Говорил неторопливо, не садясь, и всё въедливо, медленно оглядывал — цело ли, не порушено, не загажено что? И двинулся в обратный путь.
— Передохнул бы! — попытался остановить его Заря. — Поговорим.
— Это, об чем? — Брови Евстафия удивлённо приподнялись, но голос оставался ровным. Он всё шёл к тому месту, где начиналась тропа, и они четверо за ним. Заря озлился:
— Да погодь! Чёрт тя дери!
Мужик резко остановился, грозно поднял указательный палец, поднеся его к самому атаманову носу, и тихо властно велел:
— Не смей! Это! Не смей его поминать! Тут!
Заря машинально понимающе кивнул, «не буду, мол».
— Это, чего ещё?
— Так ведь не знаем мы про тя ничего, окромя имечка, — зачастил Иван. — Не можем даже благодарность вознести Господу, что послал нам тебя, ибо не ведаем, на какую деревню чтоб благодать свою простёр...
Евстафий непроницаемо смотрел на Ивана и молчал.
— Винца бы принёс! — сказал Заря.
— Это не держим.
— У кого-ни-то-то есть.
— Не держим, сказал.
— Не пьёте?! — не поверил Заря.
— Не пьём.
— Вся деревня, что ль?!
Ответа не было. Атаман стал мрачнеть, стал совсем чёрный, совсем безглазый. Муромец встрял, отвлекая его:
— Сеетесь?
— Это, досеваем. С завтрева — огурцы, капуста.

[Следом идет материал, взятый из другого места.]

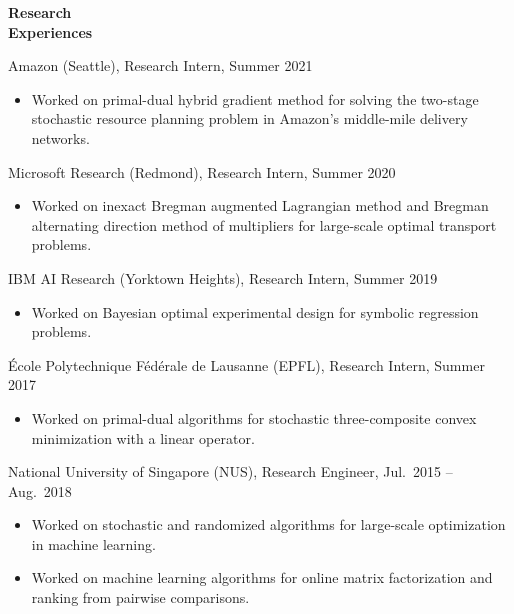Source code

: \documentclass[11pt]{article}
\begin{document}
\begin{minipage}[t]{0.18\textwidth}
\textbf{Research\\ Experiences}
\end{minipage}\hfill
\begin{minipage}[t]{0.8\textwidth}

Amazon (Seattle), {Research Intern}, Summer 2021
\begin{itemize}
\item Worked on primal-dual hybrid gradient method for solving the two-stage stochastic resource planning problem in Amazon's middle-mile delivery networks.  
\end{itemize}


Microsoft Research (Redmond), {Research Intern}, Summer 2020
\begin{itemize}
\item Worked on inexact Bregman augmented Lagrangian method and Bregman alternating direction method of multipliers for large-scale optimal transport problems. 
\end{itemize}

IBM AI Research (Yorktown Heights), {Research Intern}, Summer 2019%
\begin{itemize}


\item Worked on Bayesian optimal experimental design for symbolic regression problems.
\end{itemize}

\'Ecole Polytechnique F\'ed\'erale de Lausanne (EPFL), {Research Intern}, Summer 2017
\begin{itemize}
\item Worked on primal-dual algorithms for stochastic three-composite convex minimization with a linear operator.
\end{itemize} 


National University of Singapore (NUS), {Research Engineer}, Jul.\ 2015 -- Aug.\ 2018
\begin{itemize}
\item %
Worked on stochastic and randomized algorithms for large-scale optimization in machine learning.
\item %
Worked on machine learning algorithms for online matrix factorization  and ranking from pairwise comparisons. %
\end{itemize}




\end{minipage}
\end{document}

— Огурцы... Капуста... — негромким, потеплевшим вдруг голосом повторил Муромец и, улыбнувшись, попросил неожиданно: — Возьми с собой, пособлю, недельку попашу, посажаю — соскучился без земли, который год.
Тот молчал.
— Возьми! — ещё раз просительно улыбнулся Муромец.
— Это, не требуется, — не сразу сказал Евстафий.
— Мне требуется...
Иван не знал, что Илья Муромец такой. И Заря с Камчаткой, видно, не знали, и теперь они все четверо смотрели мрачно на темнолицего.
«Неуж не понял человека?.. Не-е-ет, он всё понял, глазищи у него хоть и тяжёлые, непробиваемые, но умнющие, он всё понимает, но не возьмёт ни за что — это видно. Почему? Неуж ещё одни руки в такую горячую пору лишние? Не может быть. Почему ж?!»
Этот мужик тоже всё больше злил Ивана, но чем-то и... нравился, и он спросил в лоб:
— Ты раскольник?
— Кто сказал?
— Дятел прознал да мне простучал.
— Это, с ним и балагурь.
И пошёл дальше. Иван с ним. Остальные не пошли.
— Да погодь ты! Всерьёз любопытствую про раскол-то. Что в нём?
Евстафий молчал.
— Говорят, тут все...
— Это дятел говорит?
— Ты как ёж — тебя не трожь! Верно любопытствую.
Но тот не проронил больше ни слова. И не глянул больше. Ушёл.
«Если б не выходить отсюда, ты б у нас поплясал, кремень. Мы б кресало-то нашли!»
Вечером, у костерка, разожжённого для отгона комаров, Муромец сидел грустный, молчаливый, теребил обрубленное ухо. Он был хлопотливый, ловкий, рукастый и уже изнывал в четырёхдневном безделье и, наверное, очень надеялся уйти нынче с Евстафием.
Вспомнили, как тот отвечал, как делал вид, что не понимал, почему человек просится. Про чёрную соль вспомнили, про вино.
— Не требуется, сказал... И, вишь, деревню не назвал. Он нас в неё и не пустит. Уведёт отсюда так, что мы её и не увидим. И прозванья знать не будем. Чтоб никогда не вернулись, не сыска ли. Понимаете?
Калёный лежал поодоль, опершись на руку, говорил негромко, но все затихли, слушали.
— Они ж хоронятся не только от властей — от всех чужих. Чужие для них — нечистые, неверные, вроде басурман, и чем меньше их будет, тем, вишь, чище будут, по-ихнему, они сами тем, вишь, ближе к Богу. Понимаете?
— Всю жизнь живут в одной деревне, никуда не уходя, никого не видя?! От рожденья до могилы?!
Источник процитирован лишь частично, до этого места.